─── Material for the task
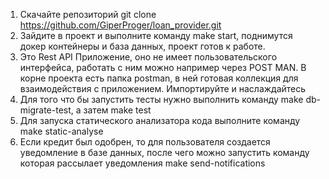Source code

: 1. Скачайте репозиторий git clone https://github.com/GiperProger/loan_provider.git
2. Зайдите в проект и выполните команду make start, поднимутся докер контейнеры и база данных, проект готов к работе.
3. Это Rest API Приложение, оно не имеет пользовательского интерфейса, работать с ним можно например через POST MAN. 
   В корне проекта есть папка postman, в ней готовая коллекция для взаимодействия с приложением. 
   Импортируйте и наслаждайтесь
4. Для того что бы запустить тесты нужно выполнить команду make db-migrate-test, а затем make test
5. Для запуска статического анализатора кода выполните команду make static-analyse
6. Если кредит был одобрен, то для пользователя создается уведомление в базе данных, после чего можно запустить команду
   которая рассылает уведомления make send-notifications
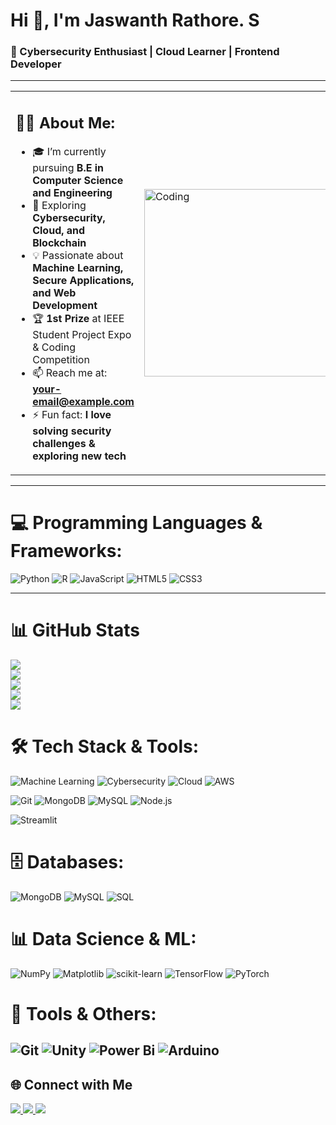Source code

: # Hi 👋, I'm Jaswanth Rathore. S  
### 🚀 Cybersecurity Enthusiast | Cloud Learner | Frontend Developer  
 
---
      
<table>
<tr>
<td width="60%">

## 🧑‍💻 About Me:
- 🎓 I’m currently pursuing **B.E in Computer Science and Engineering**  
- 🌱 Exploring **Cybersecurity, Cloud, and Blockchain**  
- 💡 Passionate about **Machine Learning, Secure Applications, and Web Development**  
- 🏆 **1st Prize** at IEEE Student Project Expo & Coding Competition  
- 📫 Reach me at: **your-email@example.com**  
- ⚡ Fun fact: **I love solving security challenges & exploring new tech**  

</td>
<td width="40%">
  <img src="https://gifdb.com/images/file/animated-programmer-guy-coding-790a0bs8e8thpisg.gif" alt="Coding" width="300"/>
</td>
</tr>
</table>

    
---

# 💻 Programming Languages & Frameworks:
![Python](https://img.shields.io/badge/python-3670A0?style=plastic&logo=python&logoColor=ffdd54)
![R](https://img.shields.io/badge/R-276DC3?style=plastic&logo=r&logoColor=white)
![JavaScript](https://img.shields.io/badge/javascript-%23323330.svg?style=plastic&logo=javascript&logoColor=%23F7DF1E)
![HTML5](https://img.shields.io/badge/html5-%23E34F26.svg?style=plastic&logo=html5&logoColor=white)
![CSS3](https://img.shields.io/badge/css3-%231572B6.svg?style=plastic&logo=css3&logoColor=white)

---


# 📊 GitHub Stats

![](https://github-readme-stats.vercel.app/api?username=Jass-pvt&theme=neon&hide_border=false&include_all_commits=true&count_private=true)<br/>
![](https://github-readme-streak-stats.herokuapp.com/?user=Jass-pvt&theme=neon&hide_border=false)<br/>
![](https://github-readme-stats.vercel.app/api/top-langs/?username=Jass-pvt&theme=neon&hide_border=false&include_all_commits=true&count_private=true&layout=compact)<br/>
![](https://github-profile-summary-cards.vercel.app/api/cards/profile-details?username=Jass-pvt&theme=neon)<br/>
![](https://komarev.com/ghpvc/?username=Jass-pvt&label=Profile%20views&color=00ffff&style=flat)

</div>


# 🛠️ Tech Stack & Tools:
![Machine Learning](https://img.shields.io/badge/Machine%20Learning-102230?style=flat-square&logo=tensorflow&logoColor=orange)
![Cybersecurity](https://img.shields.io/badge/Cybersecurity-181717?style=flat-square&logo=hackaday&logoColor=white)
![Cloud](https://img.shields.io/badge/Cloud-4285F4?style=flat-square&logo=googlecloud&logoColor=white)
![AWS](https://img.shields.io/badge/AWS-232F3E?style=flat-square&logo=amazon-aws&logoColor=white)

![Git](https://img.shields.io/badge/Git-F05032?style=flat-square&logo=git&logoColor=white)
![MongoDB](https://img.shields.io/badge/MongoDB-47A248?style=flat-square&logo=mongodb&logoColor=white)
![MySQL](https://img.shields.io/badge/MySQL-4479A1?style=flat-square&logo=mysql&logoColor=white)
![Node.js](https://img.shields.io/badge/Node.js-339933?style=flat-square&logo=nodedotjs&logoColor=white)

![Streamlit](https://img.shields.io/badge/Streamlit-FF4B4B?style=flat-square&logo=streamlit&logoColor=white)

# 🗄️ Databases:
![MongoDB](https://img.shields.io/badge/MongoDB-%234ea94b.svg?style=plastic&logo=mongodb&logoColor=white)
![MySQL](https://img.shields.io/badge/mysql-4479A1.svg?style=plastic&logo=mysql&logoColor=white)
![SQL](https://img.shields.io/badge/SQL-003B57?style=plastic&logo=databricks&logoColor=white)

# 📊 Data Science & ML:
![NumPy](https://img.shields.io/badge/numpy-%23013243.svg?style=plastic&logo=numpy&logoColor=white)
![Matplotlib](https://img.shields.io/badge/Matplotlib-%23ffffff.svg?style=plastic&logo=Matplotlib&logoColor=black)
![scikit-learn](https://img.shields.io/badge/scikit--learn-%23F7931E.svg?style=plastic&logo=scikit-learn&logoColor=white)
![TensorFlow](https://img.shields.io/badge/TensorFlow-%23FF6F00.svg?style=plastic&logo=TensorFlow&logoColor=white)
![PyTorch](https://img.shields.io/badge/PyTorch-%23EE4C2C.svg?style=plastic&logo=PyTorch&logoColor=white)

# 🔧 Tools & Others:
![Git](https://img.shields.io/badge/git-%23F05033.svg?style=plastic&logo=git&logoColor=white)
![Unity](https://img.shields.io/badge/unity-%23000000.svg?style=plastic&logo=unity&logoColor=white)
![Power Bi](https://img.shields.io/badge/power_bi-F2C811?style=plastic&logo=powerbi&logoColor=black)
![Arduino](https://img.shields.io/badge/-Arduino-00979D?style=plastic&logo=Arduino&logoColor=white)
---




## 🌐 Connect with Me  


  <a href="https://www.linkedin.com/in/jaswanthrathore/" target="_blank">
    <img src="https://img.shields.io/badge/-LinkedIn-0A66C2?style=flat-square&logo=Linkedin&logoColor=white&link=https://www.linkedin.com/"/>
  </a>
  <a href="https://leetcode.com/u/JaswanthRathore/" target="_blank">
    <img src="https://img.shields.io/badge/-LeetCode-FFA116?style=flat-square&logo=LeetCode&logoColor=black&link=https://leetcode.com/"/>
  </a>
  <a href="https://www.hackerrank.com/profile/rathoresjaswanth" target="_blank">
    <img src="https://img.shields.io/badge/-HackerRank-00EA64?style=flat-square&logo=HackerRank&logoColor=white&link=https://www.hackerrank.com/"/>
  </a>
   
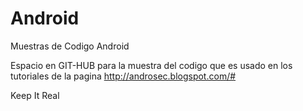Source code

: Android
=======

Muestras de Codigo Android

Espacio en GIT-HUB para la muestra del codigo que es usado en los tutoriales de la pagina http://androsec.blogspot.com/#


Keep It Real
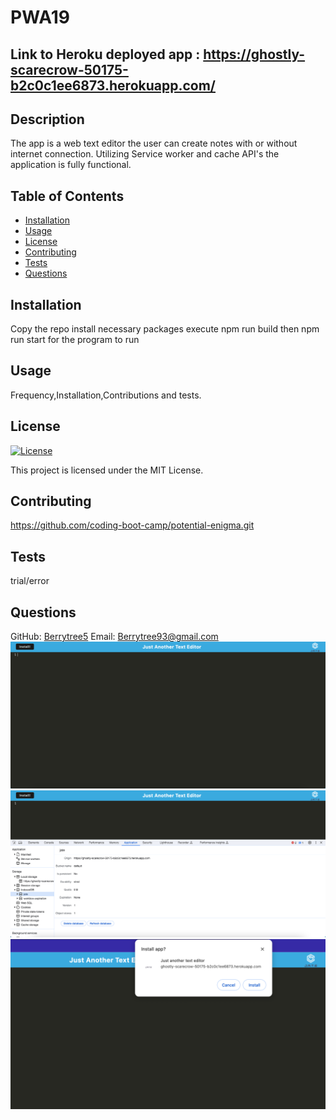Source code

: # PWA19

## Link to Heroku deployed app :  https://ghostly-scarecrow-50175-b2c0c1ee6873.herokuapp.com/

## Description
The app is a web text editor the user can create notes with or without internet connection. Utilizing Service worker and cache API's the application is fully functional.

## Table of Contents
- [Installation](#installation)
- [Usage](#usage)
- [License](#license)
- [Contributing](#contributing)
- [Tests](#tests)
- [Questions](#questions)

## Installation
Copy the repo
install necessary packages
execute npm run build
then npm run start for the program to run

## Usage
Frequency,Installation,Contributions and tests.

## License
[![License](https://img.shields.io/badge/License-MIT-brightgreen.svg)](https://opensource.org/licenses/MIT)

This project is licensed under the MIT License.

## Contributing
https://github.com/coding-boot-camp/potential-enigma.git

## Tests
trial/error

## Questions
GitHub: [Berrytree5](https://github.com/Berrytree5)
Email: Berrytree93@gmail.com
![alt text describing image](./client/src/images/screenshot1.png)
![alt text describing image](./client/src/images/screenshot2.png)
![alt text describing image](./client/src/images/screenshot3.png)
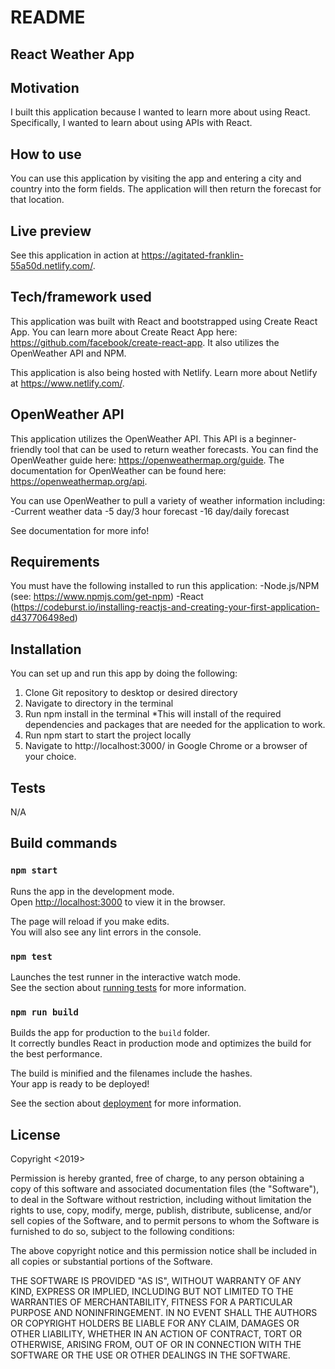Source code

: # README
## React Weather App

## Motivation

I built this application because I wanted to learn more about using React. Specifically, I wanted to learn about using APIs with React. 

## How to use

You can use this application by visiting the app and entering a city and country into the form fields. The application will then return the forecast for that location. 

## Live preview

See this application in action at https://agitated-franklin-55a50d.netlify.com/. 

## Tech/framework used

This application was built with React and bootstrapped using Create React App. You can learn more about Create React App here: https://github.com/facebook/create-react-app. It also utilizes the OpenWeather API and NPM. 

This application is also being hosted with Netlify. Learn more about Netlify at https://www.netlify.com/. 

## OpenWeather API

This application utilizes the OpenWeather API. This API is a beginner-friendly tool that can be used to return weather forecasts. You can find the OpenWeather guide here: https://openweathermap.org/guide. The documentation for OpenWeather can be found here: https://openweathermap.org/api.

You can use OpenWeather to pull a variety of weather information including:
    -Current weather data
    -5 day/3 hour forecast
    -16 day/daily forecast

See documentation for more info!

## Requirements

You must have the following installed to run this application:
    -Node.js/NPM (see: https://www.npmjs.com/get-npm)
    -React (https://codeburst.io/installing-reactjs-and-creating-your-first-application-d437706498ed)

## Installation

You can set up and run this app by doing the following:

1. Clone Git repository to desktop or desired directory
2. Navigate to directory in the terminal
3. Run npm install in the terminal
    *This will install of the required dependencies and packages that are needed for the application to work.
4. Run npm start to start the project locally
5. Navigate to http://localhost:3000/ in Google Chrome or a browser of your choice. 

## Tests

N/A

## Build commands

### `npm start`

Runs the app in the development mode.<br>
Open [http://localhost:3000](http://localhost:3000) to view it in the browser.

The page will reload if you make edits.<br>
You will also see any lint errors in the console.

### `npm test`

Launches the test runner in the interactive watch mode.<br>
See the section about [running tests](https://facebook.github.io/create-react-app/docs/running-tests) for more information.

### `npm run build`

Builds the app for production to the `build` folder.<br>
It correctly bundles React in production mode and optimizes the build for the best performance.

The build is minified and the filenames include the hashes.<br>
Your app is ready to be deployed!

See the section about [deployment](https://facebook.github.io/create-react-app/docs/deployment) for more information.

## License

Copyright <2019> <Masen Matthews>

Permission is hereby granted, free of charge, to any person obtaining a copy of this software and associated documentation files (the "Software"), to deal in the Software without restriction, including without limitation the rights to use, copy, modify, merge, publish, distribute, sublicense, and/or sell copies of the Software, and to permit persons to whom the Software is furnished to do so, subject to the following conditions:

The above copyright notice and this permission notice shall be included in all copies or substantial portions of the Software.

THE SOFTWARE IS PROVIDED "AS IS", WITHOUT WARRANTY OF ANY KIND, EXPRESS OR IMPLIED, INCLUDING BUT NOT LIMITED TO THE WARRANTIES OF MERCHANTABILITY, FITNESS FOR A PARTICULAR PURPOSE AND NONINFRINGEMENT. IN NO EVENT SHALL THE AUTHORS OR COPYRIGHT HOLDERS BE LIABLE FOR ANY CLAIM, DAMAGES OR OTHER LIABILITY, WHETHER IN AN ACTION OF CONTRACT, TORT OR OTHERWISE, ARISING FROM, OUT OF OR IN CONNECTION WITH THE SOFTWARE OR THE USE OR OTHER DEALINGS IN THE SOFTWARE.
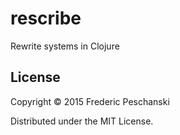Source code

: # rescribe

Rewrite systems in Clojure

## License

Copyright © 2015 Frederic Peschanski

Distributed under the MIT License.


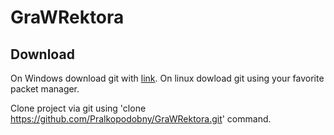 # GraWRektora

## Download

On Windows download git with [link](https://git-scm.com/download/win).
On linux dowload git using your favorite packet manager.

Clone project via git using 'clone https://github.com/Pralkopodobny/GraWRektora.git' command.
──────
*Problem description*
Lines with "mongodb" in the records: how many are there? Give only the number.

*Result of this exercise*
2